** What is needed **
All entries are to be transcribed exactly. Pictures are not part of the copy.

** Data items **
━━━━
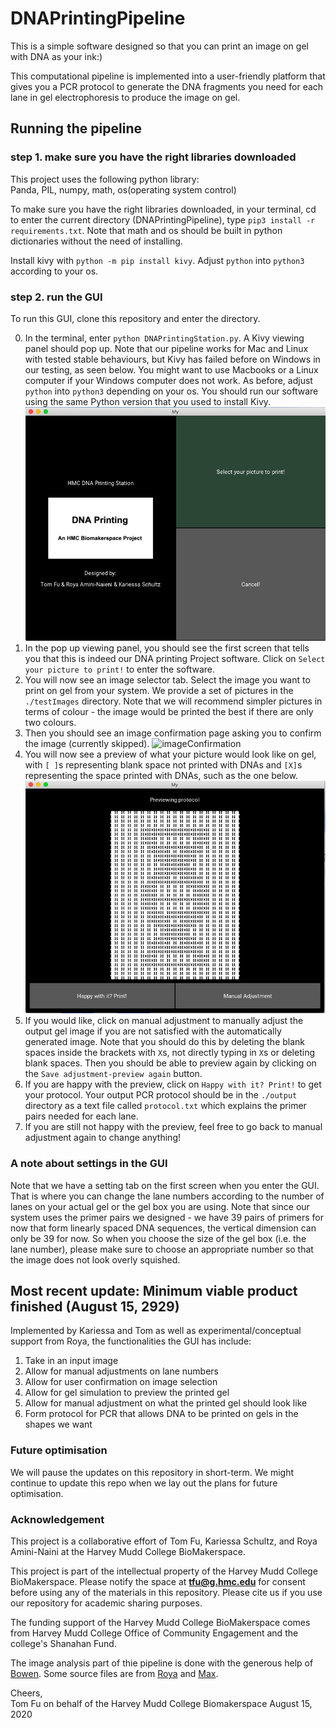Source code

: # DNAPrintingPipeline

This is a simple software designed so that you can print an image on gel with DNA as your ink:)

This computational pipeline is implemented into a user-friendly platform that gives you a PCR protocol to generate the DNA fragments you need for each lane in gel electrophoresis to produce the image on gel.

## Running the pipeline

### step 1. make sure you have the right libraries downloaded

This project uses the following python library:  
Panda, PIL, numpy, math, os(operating system control)

To make sure you have the right libraries downloaded, in your terminal, cd to enter the current directory (DNAPrintingPipeline), type `pip3 install -r requirements.txt`. Note that math and os should be built in python dictionaries without the need of installing.

Install kivy with `python -m pip install kivy`. Adjust `python` into `python3` according to your os.

### step 2. run the GUI

To run this GUI, clone this repository and enter the directory.

0. In the terminal, enter `python DNAPrintingStation.py`. A Kivy viewing panel should pop up. Note that our pipeline works for Mac and Linux with tested stable behaviours, but Kivy has failed before on Windows in our testing, as seen below. You might want to use Macbooks or a Linux computer if your Windows computer does not work. As before, adjust `python` into `python3` depending on your os. You should run our software using the same Python version that you used to install Kivy.
   ![fronPage](https://github.com/tommyfuu/DNAPrintingPipeline/blob/master/byProducts/frontPage.png)
1. In the pop up viewing panel, you should see the first screen that tells you that this is indeed our DNA printing Project software. Click on `Select your picture to print!` to enter the software.
2. You will now see an image selector tab. Select the image you want to print on gel from your system. We provide a set of pictures in the `./testImages` directory. Note that we will recommend simpler pictures in terms of colour - the image would be printed the best if there are only two colours.
3. Then you should see an image confirmation page asking you to confirm the image (currently skipped).
   ![imageConfirmation]()
4. You will now see a preview of what your picture would look like on gel, with `[ ]`s representing blank space not printed with DNAs and `[X]`s representing the space printed with DNAs, such as the one below.
   ![previewExample](https://github.com/tommyfuu/DNAPrintingPipeline/blob/master/byProducts/previewExample.png)
5. If you would like, click on manual adjustment to manually adjust the output gel image if you are not satisfied with the automatically generated image. Note that you should do this by deleting the blank spaces inside the brackets with `X`s, not directly typing in `X`s or deleting blank spaces. Then you should be able to preview again by clicking on the `Save adjustment-preview again` button.
6. If you are happy with the preview, click on `Happy with it? Print!` to get your protocol. Your output PCR protocol should be in the `./output` directory as a text file called `protocol.txt` which explains the primer pairs needed for each lane.
7. If you are still not happy with the preview, feel free to go back to manual adjustment again to change anything!

### A note about settings in the GUI

Note that we have a setting tab on the first screen when you enter the GUI. That is where you can change the lane numbers according to the number of lanes on your actual gel or the gel box you are using. Note that since our system uses the primer pairs we designed - we have 39 pairs of primers for now that form linearly spaced DNA sequences, the vertical dimension can only be 39 for now. So when you choose the size of the gel box (i.e. the lane number), please make sure to choose an appropriate number so that the image does not look overly squished.

## Most recent update: Minimum viable product finished (August 15, 2929)

Implemented by Kariessa and Tom as well as experimental/conceptual support from Roya, the functionalities the GUI has include:

1. Take in an input image
2. Allow for manual adjustments on lane numbers
3. Allow for user confirmation on image selection
4. Allow for gel simulation to preview the printed gel
5. Allow for manual adjustment on what the printed gel should look like
6. Form protocol for PCR that allows DNA to be printed on gels in the shapes we want

### Future optimisation

We will pause the updates on this repository in short-term. We might continue to update this repo when we lay out the plans for future optimisation.

### Acknowledgement

This project is a collaborative effort of Tom Fu, Kariessa Schultz, and Roya Amini-Naini at the Harvey Mudd College BioMakerspace.

This project is part of the intellectual property of the Harvey Mudd College BioMakerspace. Please notify the space at **tfu@g.hmc.edu** for consent before using any of the materials in this repository. Please cite us if you use our repository for academic sharing purposes.

The funding support of the Harvey Mudd College BioMakerspace comes from Harvey Mudd College Office of Community Engagement and the college's Shanahan Fund.

The image analysis part of thie pipeline is done with the generous help of [Bowen](https://github.com/JiangBowen0008). Some source files are from [Roya](https://github.com/ramininaieni) and [Max](https://github.com/maxschommer).

Cheers,\
Tom Fu on behalf of the Harvey Mudd College Biomakerspace
August 15, 2020
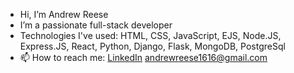 -  Hi, I’m Andrew Reese
-  I’m a passionate full-stack developer
-  Technologies I've used: HTML, CSS, JavaScript, EJS, Node.JS, Express.JS, React, Python, Django, Flask, MongoDB, PostgreSql 
- 📫 How to reach me: [LinkedIn](www.linkedin.com/in/andrew-reese-123a7b26b)
  andrewreese1616@gmail.com

<!---
andrewreese16/andrewreese16 is a ✨ special ✨ repository because its `README.md` (this file) appears on your GitHub profile.
You can click the Preview link to take a look at your changes.
--->
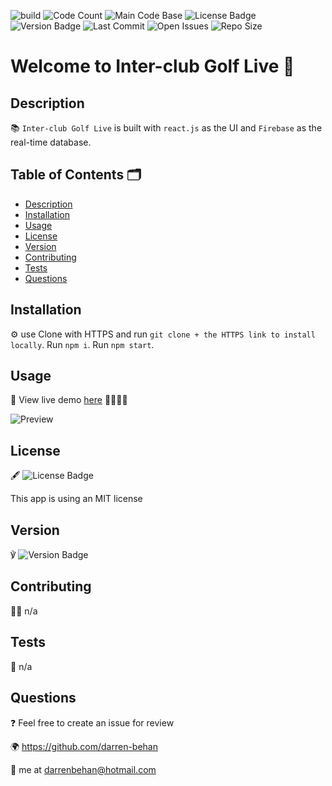 ![build](https://img.shields.io/travis/darren-behan/inter-club-golf-live) ![Code Count](https://img.shields.io/github/languages/count/darren-behan/inter-club-golf-live) ![Main Code Base](https://img.shields.io/github/languages/top/darren-behan/inter-club-golf-live) ![License Badge](https://img.shields.io/badge/license-apache-blue) ![Version Badge](https://img.shields.io/badge/version-1.0-red) ![Last Commit](https://img.shields.io/github/last-commit/darren-behan/inter-club-golf-live) ![Open Issues](https://img.shields.io/github/issues-raw/darren-behan/inter-club-golf-live) ![Repo Size](https://img.shields.io/github/repo-size/darren-behan/inter-club-golf-live)

# Welcome to Inter-club Golf Live 👋

## Description

📚 `Inter-club Golf Live` is built with `react.js` as the UI and `Firebase` as the real-time database.

## Table of Contents 🗂

* [Description](#Description)
* [Installation](#Installation)
* [Usage](#Usage)
* [License](#License)
* [Version](#Version)
* [Contributing](#Contributing)
* [Tests](#Tests)
* [Questions](#Questions)

## Installation

⚙️ use Clone with HTTPS and run `git clone + the HTTPS link to install locally`. Run `npm i`. Run `npm start`.

## Usage

🚨 View live demo <a href="">here</a> 🏌️‍♀️🏌️‍♂️

![Preview](./client/src/assets/img/ "Preview of Golfers Choice App")

## License

🖋 ![License Badge](https://img.shields.io/badge/license-mit-blue)

This app is using an MIT license

## Version

℣ ![Version Badge](https://img.shields.io/badge/license-1.0-red)

## Contributing

👩‍💻 n/a

## Tests

🧪 n/a

## Questions

❓ Feel free to create an issue for review

🌍 https://github.com/darren-behan

📧 me at darrenbehan@hotmail.com
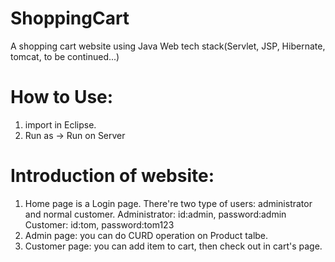 # ShoppingCart
A shopping cart website using Java Web tech stack(Servlet, JSP, Hibernate, tomcat, to be continued...)

# How to Use:
1. import in Eclipse.
2. Run as -> Run on Server

# Introduction of website:
1. Home page is a Login page.
There're two type of users: administrator and normal customer. 
Administrator: id:admin, password:admin
Customer: id:tom, password:tom123
2. Admin page: you can do CURD operation on Product talbe.
3. Customer page: you can add item to cart, then check out in cart's page.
━━━━
** Response to the exercise **
Source code

: # DNAPrintingPipeline

This is a simple software designed so that you can print an image on gel with DNA as your ink:)

This computational pipeline is implemented into a user-friendly platform that gives you a PCR protocol to generate the DNA fragments you need for each lane in gel electrophoresis to produce the image on gel.

## Running the pipeline

### step 1. make sure you have the right libraries downloaded

This project uses the following python library:  
Panda, PIL, numpy, math, os(operating system control)

To make sure you have the right libraries downloaded, in your terminal, cd to enter the current directory (DNAPrintingPipeline), type `pip3 install -r requirements.txt`. Note that math and os should be built in python dictionaries without the need of installing.

Install kivy with `python -m pip install kivy`. Adjust `python` into `python3` according to your os.

### step 2. run the GUI

To run this GUI, clone this repository and enter the directory.

0. In the terminal, enter `python DNAPrintingStation.py`. A Kivy viewing panel should pop up. Note that our pipeline works for Mac and Linux with tested stable behaviours, but Kivy has failed before on Windows in our testing, as seen below. You might want to use Macbooks or a Linux computer if your Windows computer does not work. As before, adjust `python` into `python3` depending on your os. You should run our software using the same Python version that you used to install Kivy.
   ![fronPage](https://github.com/tommyfuu/DNAPrintingPipeline/blob/master/byProducts/frontPage.png)
1. In the pop up viewing panel, you should see the first screen that tells you that this is indeed our DNA printing Project software. Click on `Select your picture to print!` to enter the software.
2. You will now see an image selector tab. Select the image you want to print on gel from your system. We provide a set of pictures in the `./testImages` directory. Note that we will recommend simpler pictures in terms of colour - the image would be printed the best if there are only two colours.
3. Then you should see an image confirmation page asking you to confirm the image (currently skipped).
   ![imageConfirmation]()
4. You will now see a preview of what your picture would look like on gel, with `[ ]`s representing blank space not printed with DNAs and `[X]`s representing the space printed with DNAs, such as the one below.
   ![previewExample](https://github.com/tommyfuu/DNAPrintingPipeline/blob/master/byProducts/previewExample.png)
5. If you would like, click on manual adjustment to manually adjust the output gel image if you are not satisfied with the automatically generated image. Note that you should do this by deleting the blank spaces inside the brackets with `X`s, not directly typing in `X`s or deleting blank spaces. Then you should be able to preview again by clicking on the `Save adjustment-preview again` button.
6. If you are happy with the preview, click on `Happy with it? Print!` to get your protocol. Your output PCR protocol should be in the `./output` directory as a text file called `protocol.txt` which explains the primer pairs needed for each lane.
7. If you are still not happy with the preview, feel free to go back to manual adjustment again to change anything!

### A note about settings in the GUI

Note that we have a setting tab on the first screen when you enter the GUI. That is where you can change the lane numbers according to the number of lanes on your actual gel or the gel box you are using. Note that since our system uses the primer pairs we designed - we have 39 pairs of primers for now that form linearly spaced DNA sequences, the vertical dimension can only be 39 for now. So when you choose the size of the gel box (i.e. the lane number), please make sure to choose an appropriate number so that the image does not look overly squished.

## Most recent update: Minimum viable product finished (August 15, 2929)

Implemented by Kariessa and Tom as well as experimental/conceptual support from Roya, the functionalities the GUI has include:

1. Take in an input image
2. Allow for manual adjustments on lane numbers
3. Allow for user confirmation on image selection
4. Allow for gel simulation to preview the printed gel
5. Allow for manual adjustment on what the printed gel should look like
6. Form protocol for PCR that allows DNA to be printed on gels in the shapes we want

### Future optimisation

We will pause the updates on this repository in short-term. We might continue to update this repo when we lay out the plans for future optimisation.

### Acknowledgement

This project is a collaborative effort of Tom Fu, Kariessa Schultz, and Roya Amini-Naini at the Harvey Mudd College BioMakerspace.

This project is part of the intellectual property of the Harvey Mudd College BioMakerspace. Please notify the space at **tfu@g.hmc.edu** for consent before using any of the materials in this repository. Please cite us if you use our repository for academic sharing purposes.

The funding support of the Harvey Mudd College BioMakerspace comes from Harvey Mudd College Office of Community Engagement and the college's Shanahan Fund.

The image analysis part of thie pipeline is done with the generous help of [Bowen](https://github.com/JiangBowen0008). Some source files are from [Roya](https://github.com/ramininaieni) and [Max](https://github.com/maxschommer).

Cheers,\
Tom Fu on behalf of the Harvey Mudd College Biomakerspace
August 15, 2020
 -  Hi, I’m Andrew Reese
-  I’m a passionate full-stack developer
-  Technologies I've used: HTML, CSS, JavaScript, EJS, Node.JS, Express.JS, React, Python, Django, Flask, MongoDB, PostgreSql 
- 📫 How to reach me: [LinkedIn](www.linkedin.com/in/andrew-reese-123a7b26b)
  andrewreese1616@gmail.com

<!---
andrewreese16/andrewreese16 is a ✨ special ✨ repository because its `README.md` (this file) appears on your GitHub profile.
You can click the Preview link to take a look at your changes.
--->
 ![build](https://img.shields.io/travis/darren-behan/inter-club-golf-live) ![Code Count](https://img.shields.io/github/languages/count/darren-behan/inter-club-golf-live) ![Main Code Base](https://img.shields.io/github/languages/top/darren-behan/inter-club-golf-live) ![License Badge](https://img.shields.io/badge/license-apache-blue) ![Version Badge](https://img.shields.io/badge/version-1.0-red) ![Last Commit](https://img.shields.io/github/last-commit/darren-behan/inter-club-golf-live) ![Open Issues](https://img.shields.io/github/issues-raw/darren-behan/inter-club-golf-live) ![Repo Size](https://img.shields.io/github/repo-size/darren-behan/inter-club-golf-live)

# Welcome to Inter-club Golf Live 👋

## Description

📚 `Inter-club Golf Live` is built with `react.js` as the UI and `Firebase` as the real-time database.

## Table of Contents 🗂

* [Description](#Description)
* [Installation](#Installation)
* [Usage](#Usage)
* [License](#License)
* [Version](#Version)
* [Contributing](#Contributing)
* [Tests](#Tests)
* [Questions](#Questions)

## Installation

⚙️ use Clone with HTTPS and run `git clone + the HTTPS link to install locally`. Run `npm i`. Run `npm start`.

## Usage

🚨 View live demo <a href="">here</a> 🏌️‍♀️🏌️‍♂️

![Preview](./client/src/assets/img/ "Preview of Golfers Choice App")

## License

🖋 ![License Badge](https://img.shields.io/badge/license-mit-blue)

This app is using an MIT license

## Version

℣ ![Version Badge](https://img.shields.io/badge/license-1.0-red)

## Contributing

👩‍💻 n/a

## Tests

🧪 n/a

## Questions

❓ Feel free to create an issue for review

🌍 https://github.com/darren-behan

📧 me at darrenbehan@hotmail.com
 # ShoppingCart
A shopping cart website using Java Web tech stack(Servlet, JSP, Hibernate, tomcat, to be continued...)

# How to Use:
1. import in Eclipse.
2. Run as -> Run on Server

# Introduction of website:
1. Home page is a Login page.
There're two type of users: administrator and normal customer. 
Administrator: id:admin, password:admin
Customer: id:tom, password:tom123
2. Admin page: you can do CURD operation on Product talbe.
3. Customer page: you can add item to cart, then check out in cart's page.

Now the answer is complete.